*ASSIGNMENT:* Show the lines below that contain the string "drops".

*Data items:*

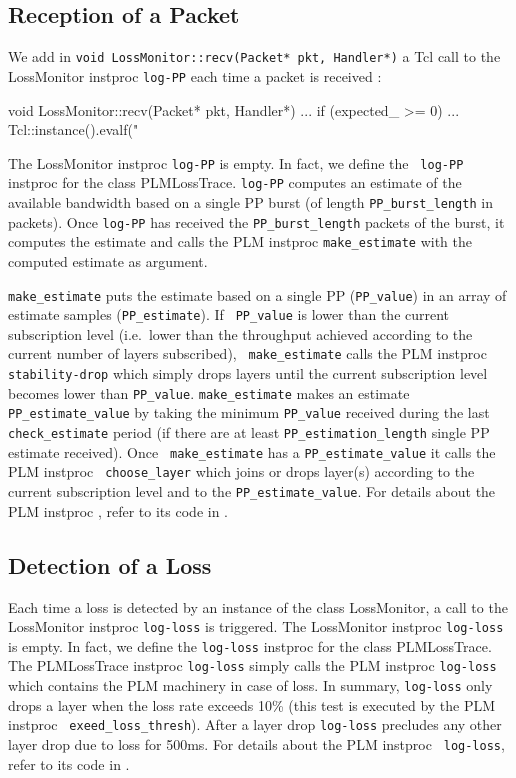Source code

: {\subsection{Reception of a Packet}
\label{sec:PLMReception-Packet}
We add in {\tt void LossMonitor::recv(Packet* pkt, Handler*)} a Tcl call to the
  LossMonitor instproc {\tt log-PP} each time a packet is received :
\begin{program}
  void LossMonitor::recv(Packet* pkt, Handler*)
  {
    ...
    if (expected_ >= 0) {
      ...
      }
    Tcl::instance().evalf("%
    }
\end{program}

The LossMonitor instproc {\tt log-PP} is empty. In fact, we define the {\tt
  log-PP} instproc for the class PLMLossTrace. {\tt log-PP}
computes an estimate of the available bandwidth based on a single PP burst (of
length {\tt PP\_burst\_length} in packets). Once {\tt log-PP} has received the 
  {\tt PP\_burst\_length} packets of the burst, it computes the estimate and
  calls the PLM instproc {\tt make\_estimate} with the computed estimate as
  argument. 

{\tt make\_estimate} puts the estimate based on a single PP
({\tt PP\_value}) in an array of  estimate samples ({\tt PP\_estimate}). If {\tt
  PP\_value} is lower than the current subscription level (i.e.~lower than the
throughput achieved according to the current number of layers subscribed), {\tt
  make\_estimate} calls the PLM instproc {\tt stability-drop} which simply drops
layers until the current subscription level becomes lower than {\tt PP\_value}.
{\tt make\_estimate} makes an estimate {\tt PP\_estimate\_value} by taking the
minimum {\tt PP\_value} received during the last {\tt check\_estimate} period
(if there are at
least {\tt PP\_estimation\_length} single PP estimate received). Once {\tt
  make\_estimate} has a {\tt PP\_estimate\_value} it calls the PLM instproc {\tt
  choose\_layer} which joins or drops layer(s) according to the current subscription
level and to the {\tt PP\_estimate\_value}. For details about the PLM instproc
, refer to its code in .



\subsection{Detection of a Loss}
Each time a loss is detected by an instance of the class LossMonitor, a call to
the LossMonitor instproc {\tt log-loss} is triggered. The LossMonitor instproc {\tt log-loss}
is empty. In fact, we define the {\tt log-loss} instproc for the class
PLMLossTrace. The PLMLossTrace instproc {\tt log-loss} simply
calls the PLM instproc {\tt log-loss} which contains the PLM machinery in case
of loss. In summary, {\tt log-loss} only drops a layer when the loss rate
exceeds 10\% (this test is executed by the PLM instproc {\tt
  exeed\_loss\_thresh}). After a layer drop {\tt log-loss} precludes any
other layer drop due to loss for 500ms. For details about the PLM instproc {\tt
  log-loss}, refer to its code in . 

}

*RESPONSE AREA:*
  make\_estimate} calls the PLM instproc {\tt stability-drop} which simply drops
  choose\_layer} which joins or drops layer(s) according to the current subscription
of loss. In summary, {\tt log-loss} only drops a layer when the loss rate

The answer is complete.